Then there's my bombproof, life proof, Saint Mayas Girl aka Maya. She's my go to horse.  Or she was, until her knees buckeled two years ago. Now she's mainly a pasture pony.



 



 



 

Then there's "C" an OTTB who is in her 30s. She's a great horse, who was knocking on death door when we found her. 

And Java, another formerly starved OTTB.


----------



## Ferguson K (Apr 7, 2016)

"C"



 

 

"Java" 18 hands of forever lame and only rideable on a full moon. He eats a LOT to not have a job... but that's okay. Every horse deserves a retirement.



 


 

He's a BIG horse.


----------



## Poka_Doodle (Apr 7, 2016)

Wow. I'm just getting into 4h horses. I'll post pictures later


----------



## Baymule (Apr 8, 2016)

Me and our grand daughter on Joe.




Joe saying Hi to the baby


----------



## raeleigh26 (Apr 11, 2016)

I've got 4, one isn't mine.
Annabelle Lee is a thoroughbred-spotted saddle horse -percheron cross,  mouthful I know. ..she's 6 this year, my husband's horse, we've had her 3 years.
Sam is an auction purchase,  he's supposedly quarter horse, but looks like a mule in back and a draft in front. ..Idk. .but he moves pretty,  we think he's about 13 but who knows,  we've had him 6 years.
Maxx is quarter,  doc bar little Lena bred,  but I couldn't prove it cuz I didn't pay the extra 800 for his papers, but I bought him as a weanling and he'll be 16 this year.
I don't ride much anymore,  no one to ride with, nowhere to go,  and after my accident in 07, I don't ride alone...
But once upon a time I rode daily and even made a decent living training, rode the playdays into my 20s, just can't seem to make myself go out and saddle up to plod around the pasture. ...
Only have a pic of Maxx on my phone. ..sorry


----------



## TAH (Apr 12, 2016)

You all have such beautiful horses. I wish we still had ours. I miss her a lot.


----------



## Kusanar (Jun 13, 2016)

I have 6 horses, just had to put one down recently and lost one a few years ago...

The 2 I have lost were:
Doodle - lost him a few years ago, he was a 20 something Standardbred gelding, about half broke both to saddle and to harness, only ever saw him canter under saddle one time.
Thunder - 30+ guessing mid 30's Appy gelding, he was a dream to ride, nearly perfectly trained, could jump over 3 foot, could ride him with a rope around his neck... He had a ton of spunk if someone knew how to ride, but if someone was nervous, he would walk on eggshells to make sure they didn't fall off.

The ones I have now are:
Wings - 25 year old grey Arabian gelding, used to show him Dressage until he decided he would rather be retired.

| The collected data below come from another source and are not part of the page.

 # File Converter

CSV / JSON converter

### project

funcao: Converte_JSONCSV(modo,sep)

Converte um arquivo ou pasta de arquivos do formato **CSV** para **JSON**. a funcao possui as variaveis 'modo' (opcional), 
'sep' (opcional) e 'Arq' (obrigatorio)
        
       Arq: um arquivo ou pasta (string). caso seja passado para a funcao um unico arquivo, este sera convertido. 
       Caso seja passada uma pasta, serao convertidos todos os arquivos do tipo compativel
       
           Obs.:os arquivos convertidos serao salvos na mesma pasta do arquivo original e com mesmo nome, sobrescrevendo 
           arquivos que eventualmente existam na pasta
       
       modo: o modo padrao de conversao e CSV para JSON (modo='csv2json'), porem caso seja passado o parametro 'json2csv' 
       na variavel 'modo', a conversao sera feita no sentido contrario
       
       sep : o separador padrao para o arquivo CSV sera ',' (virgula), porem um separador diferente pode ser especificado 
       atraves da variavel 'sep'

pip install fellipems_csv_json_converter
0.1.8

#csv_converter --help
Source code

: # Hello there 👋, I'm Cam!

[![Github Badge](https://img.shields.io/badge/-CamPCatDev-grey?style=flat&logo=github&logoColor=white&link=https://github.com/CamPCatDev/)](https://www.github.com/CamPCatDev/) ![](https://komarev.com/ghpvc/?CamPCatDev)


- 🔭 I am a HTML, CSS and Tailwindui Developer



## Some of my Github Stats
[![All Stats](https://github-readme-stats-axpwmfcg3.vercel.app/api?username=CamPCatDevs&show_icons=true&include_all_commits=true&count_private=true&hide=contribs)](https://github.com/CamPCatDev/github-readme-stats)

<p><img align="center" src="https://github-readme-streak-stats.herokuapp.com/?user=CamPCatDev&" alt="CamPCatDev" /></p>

Lolli - 16-17 year old bey Arabian gelding, he's a special sort of green, he's what I would say is green, and you need an experienced rider on him, but he is safe (if you know how to ride) and will go for hours.

Pippin - 32" silver dapple Mini gelding. He's a "mini draft horse", he's not one of the refined arab looking minis, he looks like a tiny percheron and has the pulling power to match. We have had over 350 pounds in his cart and he didn't have any trouble with flat ground or up hill, but the cart made him slide some on the downhills since it weighed more than he did.

Splash - 15-16 year old arab x paint gelding. I lease him to a friend so he has a human of his own and she has a horse to love on.

Stud - 7 year old Sabino White TWHx stallion. This boy is 16 hands, solid muscle, and a doll to work with and be around, a toddler ran into his stall one day and he just gave it a strange look and backed away. I also just had a guy at work (older) ask if he could bring his GF to the barn to ride for her 59th birthday, and Stud is the one I put her one, just gave her a pony ride around at a walk, but he stood like a rock while she mounted and dismounted.

Papi - 8 year old Bay tobiano TWH gelding. This one is a trip, he's spooky, unrideable (due to freaking out and unloading his rider constantly), but if he lays down in his stall, you can walk in and sit on him like a couch and love on him and he will wait until you are off of him and all of the way out of the stall before getting up to make sure you're out of the way. He's Stud's best friend and they live in a paddock complex together. They are so good with each other that you can even shut them in a stall together with no issues.


----------